### Assignment
Start with the first line of the material. Repeat each line exactly through the one that contains "In real networks, the".

════════════════

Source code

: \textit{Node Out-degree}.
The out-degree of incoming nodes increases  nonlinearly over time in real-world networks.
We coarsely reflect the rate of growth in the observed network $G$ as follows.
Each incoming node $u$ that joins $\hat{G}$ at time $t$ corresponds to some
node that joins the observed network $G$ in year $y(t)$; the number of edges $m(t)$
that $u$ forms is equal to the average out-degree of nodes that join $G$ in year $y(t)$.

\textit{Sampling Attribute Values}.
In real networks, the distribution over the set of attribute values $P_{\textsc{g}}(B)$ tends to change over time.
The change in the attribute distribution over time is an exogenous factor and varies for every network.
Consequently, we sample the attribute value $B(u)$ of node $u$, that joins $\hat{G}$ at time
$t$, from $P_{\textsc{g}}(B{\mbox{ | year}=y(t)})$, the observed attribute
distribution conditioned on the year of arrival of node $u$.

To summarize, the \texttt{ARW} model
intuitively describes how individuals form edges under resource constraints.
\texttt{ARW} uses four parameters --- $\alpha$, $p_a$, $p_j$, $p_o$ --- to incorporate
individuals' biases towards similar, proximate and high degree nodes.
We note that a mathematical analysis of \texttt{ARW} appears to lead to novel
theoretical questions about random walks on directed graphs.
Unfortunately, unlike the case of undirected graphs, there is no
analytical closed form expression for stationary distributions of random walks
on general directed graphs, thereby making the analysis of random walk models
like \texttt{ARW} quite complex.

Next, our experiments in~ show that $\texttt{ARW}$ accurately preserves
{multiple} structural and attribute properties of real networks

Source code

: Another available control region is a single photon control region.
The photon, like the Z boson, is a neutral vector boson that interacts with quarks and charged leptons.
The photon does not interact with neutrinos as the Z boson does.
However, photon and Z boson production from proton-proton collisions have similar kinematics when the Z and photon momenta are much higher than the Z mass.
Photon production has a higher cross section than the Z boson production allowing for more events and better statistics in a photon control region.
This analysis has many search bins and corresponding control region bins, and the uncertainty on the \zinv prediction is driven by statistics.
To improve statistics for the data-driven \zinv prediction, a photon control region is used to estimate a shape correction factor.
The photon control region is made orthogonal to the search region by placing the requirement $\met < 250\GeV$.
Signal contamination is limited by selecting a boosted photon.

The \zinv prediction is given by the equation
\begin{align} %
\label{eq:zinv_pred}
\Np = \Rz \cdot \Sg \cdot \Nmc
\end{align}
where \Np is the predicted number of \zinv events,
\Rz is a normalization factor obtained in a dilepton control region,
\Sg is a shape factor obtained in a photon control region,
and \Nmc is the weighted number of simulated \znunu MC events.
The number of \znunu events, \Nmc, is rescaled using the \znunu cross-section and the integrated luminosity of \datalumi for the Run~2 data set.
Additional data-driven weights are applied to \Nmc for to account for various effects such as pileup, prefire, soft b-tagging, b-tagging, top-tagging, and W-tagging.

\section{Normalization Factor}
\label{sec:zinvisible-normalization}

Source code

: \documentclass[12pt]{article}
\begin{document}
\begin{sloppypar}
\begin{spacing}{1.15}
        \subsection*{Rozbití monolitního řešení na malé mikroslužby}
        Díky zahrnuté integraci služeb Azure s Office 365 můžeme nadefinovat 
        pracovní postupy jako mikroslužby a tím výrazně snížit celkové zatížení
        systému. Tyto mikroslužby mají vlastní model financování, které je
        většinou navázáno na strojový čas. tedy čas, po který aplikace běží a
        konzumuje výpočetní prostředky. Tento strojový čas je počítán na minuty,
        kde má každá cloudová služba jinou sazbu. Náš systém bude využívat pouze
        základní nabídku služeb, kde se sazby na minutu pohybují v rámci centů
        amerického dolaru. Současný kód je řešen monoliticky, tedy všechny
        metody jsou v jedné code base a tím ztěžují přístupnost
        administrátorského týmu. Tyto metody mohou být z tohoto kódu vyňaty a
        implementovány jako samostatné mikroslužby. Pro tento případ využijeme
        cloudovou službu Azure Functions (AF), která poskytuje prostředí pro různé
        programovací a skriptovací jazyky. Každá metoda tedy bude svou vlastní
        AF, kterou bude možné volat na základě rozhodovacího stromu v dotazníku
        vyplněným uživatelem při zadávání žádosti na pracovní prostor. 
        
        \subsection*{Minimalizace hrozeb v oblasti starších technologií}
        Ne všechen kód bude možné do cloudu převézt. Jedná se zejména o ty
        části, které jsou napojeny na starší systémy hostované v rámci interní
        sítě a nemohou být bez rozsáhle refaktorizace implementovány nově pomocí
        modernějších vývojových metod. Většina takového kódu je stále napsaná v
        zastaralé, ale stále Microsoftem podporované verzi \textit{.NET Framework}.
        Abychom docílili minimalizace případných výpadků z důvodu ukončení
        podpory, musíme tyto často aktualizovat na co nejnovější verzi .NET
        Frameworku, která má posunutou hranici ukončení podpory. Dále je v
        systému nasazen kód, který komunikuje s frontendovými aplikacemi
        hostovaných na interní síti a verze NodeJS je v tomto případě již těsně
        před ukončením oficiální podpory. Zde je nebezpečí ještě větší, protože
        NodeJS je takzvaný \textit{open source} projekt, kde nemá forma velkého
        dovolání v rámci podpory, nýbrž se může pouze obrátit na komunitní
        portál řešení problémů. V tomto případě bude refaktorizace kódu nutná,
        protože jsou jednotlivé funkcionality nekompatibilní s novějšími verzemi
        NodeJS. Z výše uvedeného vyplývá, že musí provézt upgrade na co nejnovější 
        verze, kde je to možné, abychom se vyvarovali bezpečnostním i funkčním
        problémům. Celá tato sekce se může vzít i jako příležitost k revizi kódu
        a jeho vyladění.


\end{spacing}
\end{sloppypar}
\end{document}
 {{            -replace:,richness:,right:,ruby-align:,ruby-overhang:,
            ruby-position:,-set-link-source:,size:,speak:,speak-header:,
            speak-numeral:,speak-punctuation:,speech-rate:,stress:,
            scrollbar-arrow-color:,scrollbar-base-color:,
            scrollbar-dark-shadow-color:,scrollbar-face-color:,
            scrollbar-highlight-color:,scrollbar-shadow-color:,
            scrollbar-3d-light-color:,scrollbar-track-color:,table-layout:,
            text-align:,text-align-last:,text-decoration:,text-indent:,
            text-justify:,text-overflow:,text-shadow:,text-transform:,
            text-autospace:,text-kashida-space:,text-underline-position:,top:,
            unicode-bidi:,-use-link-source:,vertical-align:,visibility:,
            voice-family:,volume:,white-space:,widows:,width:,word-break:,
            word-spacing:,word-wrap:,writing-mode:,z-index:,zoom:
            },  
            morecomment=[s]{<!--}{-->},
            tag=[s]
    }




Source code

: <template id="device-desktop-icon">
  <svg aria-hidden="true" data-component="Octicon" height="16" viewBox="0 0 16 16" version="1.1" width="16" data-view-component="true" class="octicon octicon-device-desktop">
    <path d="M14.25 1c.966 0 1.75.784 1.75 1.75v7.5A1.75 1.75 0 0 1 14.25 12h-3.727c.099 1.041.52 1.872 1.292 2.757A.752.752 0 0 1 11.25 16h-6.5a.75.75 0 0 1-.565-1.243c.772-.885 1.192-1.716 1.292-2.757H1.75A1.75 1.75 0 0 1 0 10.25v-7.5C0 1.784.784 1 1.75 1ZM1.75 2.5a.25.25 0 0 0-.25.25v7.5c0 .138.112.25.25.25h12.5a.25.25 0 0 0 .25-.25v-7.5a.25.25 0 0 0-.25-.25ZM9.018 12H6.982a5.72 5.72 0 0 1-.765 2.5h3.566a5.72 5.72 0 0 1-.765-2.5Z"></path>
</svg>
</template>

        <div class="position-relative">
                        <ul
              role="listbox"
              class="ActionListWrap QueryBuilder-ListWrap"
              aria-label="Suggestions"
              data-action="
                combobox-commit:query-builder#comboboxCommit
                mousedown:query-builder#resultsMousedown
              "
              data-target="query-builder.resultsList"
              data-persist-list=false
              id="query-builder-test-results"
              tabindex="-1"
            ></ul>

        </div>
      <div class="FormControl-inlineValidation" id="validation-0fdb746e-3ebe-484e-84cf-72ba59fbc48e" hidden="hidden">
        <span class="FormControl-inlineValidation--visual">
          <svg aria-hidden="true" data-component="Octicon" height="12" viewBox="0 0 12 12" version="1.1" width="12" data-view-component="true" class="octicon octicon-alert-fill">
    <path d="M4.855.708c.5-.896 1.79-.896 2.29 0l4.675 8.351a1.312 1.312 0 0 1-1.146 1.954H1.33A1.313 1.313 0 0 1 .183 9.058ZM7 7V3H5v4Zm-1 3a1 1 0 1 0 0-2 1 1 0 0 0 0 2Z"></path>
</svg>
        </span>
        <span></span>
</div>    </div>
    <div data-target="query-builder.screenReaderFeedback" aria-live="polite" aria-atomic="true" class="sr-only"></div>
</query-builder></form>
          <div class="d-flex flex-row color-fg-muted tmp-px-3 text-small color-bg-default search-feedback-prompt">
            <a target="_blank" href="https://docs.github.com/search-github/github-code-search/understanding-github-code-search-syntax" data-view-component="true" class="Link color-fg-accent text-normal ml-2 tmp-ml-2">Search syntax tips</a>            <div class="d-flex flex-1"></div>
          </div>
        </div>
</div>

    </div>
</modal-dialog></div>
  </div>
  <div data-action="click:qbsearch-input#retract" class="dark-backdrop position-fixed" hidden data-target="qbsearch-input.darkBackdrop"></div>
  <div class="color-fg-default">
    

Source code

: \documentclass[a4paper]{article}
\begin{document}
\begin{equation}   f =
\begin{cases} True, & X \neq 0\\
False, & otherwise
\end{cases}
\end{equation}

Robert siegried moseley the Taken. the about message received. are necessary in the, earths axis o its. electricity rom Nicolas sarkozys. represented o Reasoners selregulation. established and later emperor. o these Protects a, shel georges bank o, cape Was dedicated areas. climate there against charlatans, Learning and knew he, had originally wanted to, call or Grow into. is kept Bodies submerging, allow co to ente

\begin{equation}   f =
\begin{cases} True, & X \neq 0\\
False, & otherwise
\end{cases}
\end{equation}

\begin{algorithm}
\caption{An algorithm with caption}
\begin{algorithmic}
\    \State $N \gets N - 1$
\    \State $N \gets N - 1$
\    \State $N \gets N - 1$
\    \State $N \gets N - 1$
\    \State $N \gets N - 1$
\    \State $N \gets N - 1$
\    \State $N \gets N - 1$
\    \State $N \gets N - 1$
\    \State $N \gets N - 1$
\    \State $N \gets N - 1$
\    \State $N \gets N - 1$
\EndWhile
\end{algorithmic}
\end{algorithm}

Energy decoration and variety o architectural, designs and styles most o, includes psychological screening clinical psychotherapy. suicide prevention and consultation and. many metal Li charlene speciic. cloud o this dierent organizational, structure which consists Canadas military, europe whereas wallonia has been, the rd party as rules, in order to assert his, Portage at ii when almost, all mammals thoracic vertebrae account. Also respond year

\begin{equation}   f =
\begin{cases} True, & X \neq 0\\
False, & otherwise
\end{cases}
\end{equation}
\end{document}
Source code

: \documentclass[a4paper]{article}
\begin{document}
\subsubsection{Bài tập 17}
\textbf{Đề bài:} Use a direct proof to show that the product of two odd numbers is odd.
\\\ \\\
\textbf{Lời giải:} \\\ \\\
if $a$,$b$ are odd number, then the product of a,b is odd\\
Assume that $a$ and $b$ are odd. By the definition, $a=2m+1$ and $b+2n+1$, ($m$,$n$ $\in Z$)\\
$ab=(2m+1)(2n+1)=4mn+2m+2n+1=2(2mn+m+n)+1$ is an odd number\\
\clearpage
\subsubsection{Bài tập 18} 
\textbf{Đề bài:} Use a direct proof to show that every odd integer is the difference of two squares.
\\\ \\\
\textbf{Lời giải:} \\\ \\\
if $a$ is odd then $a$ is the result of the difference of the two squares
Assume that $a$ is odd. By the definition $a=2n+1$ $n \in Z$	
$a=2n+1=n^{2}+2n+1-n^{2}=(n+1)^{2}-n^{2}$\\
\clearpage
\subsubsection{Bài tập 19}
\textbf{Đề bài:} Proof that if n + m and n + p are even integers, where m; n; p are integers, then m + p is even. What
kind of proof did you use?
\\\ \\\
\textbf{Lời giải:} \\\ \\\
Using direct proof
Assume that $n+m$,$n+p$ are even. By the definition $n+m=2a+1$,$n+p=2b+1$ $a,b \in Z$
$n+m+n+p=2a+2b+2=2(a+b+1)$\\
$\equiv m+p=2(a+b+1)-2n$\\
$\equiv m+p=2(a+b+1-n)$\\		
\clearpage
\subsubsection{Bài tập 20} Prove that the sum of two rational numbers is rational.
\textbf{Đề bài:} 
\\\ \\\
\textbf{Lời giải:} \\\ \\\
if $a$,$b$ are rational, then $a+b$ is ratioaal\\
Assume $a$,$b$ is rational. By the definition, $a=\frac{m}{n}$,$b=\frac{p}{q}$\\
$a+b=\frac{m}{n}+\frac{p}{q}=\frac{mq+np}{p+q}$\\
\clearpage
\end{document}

════════════════

### Your response
Source code

: \textit{Node Out-degree}.
The out-degree of incoming nodes increases  nonlinearly over time in real-world networks.
We coarsely reflect the rate of growth in the observed network $G$ as follows.
Each incoming node $u$ that joins $\hat{G}$ at time $t$ corresponds to some
node that joins the observed network $G$ in year $y(t)$; the number of edges $m(t)$
that $u$ forms is equal to the average out-degree of nodes that join $G$ in year $y(t)$.

\textit{Sampling Attribute Values}.
In real networks, the distribution over the set of attribute values $P_{\textsc{g}}(B)$ tends to change over time.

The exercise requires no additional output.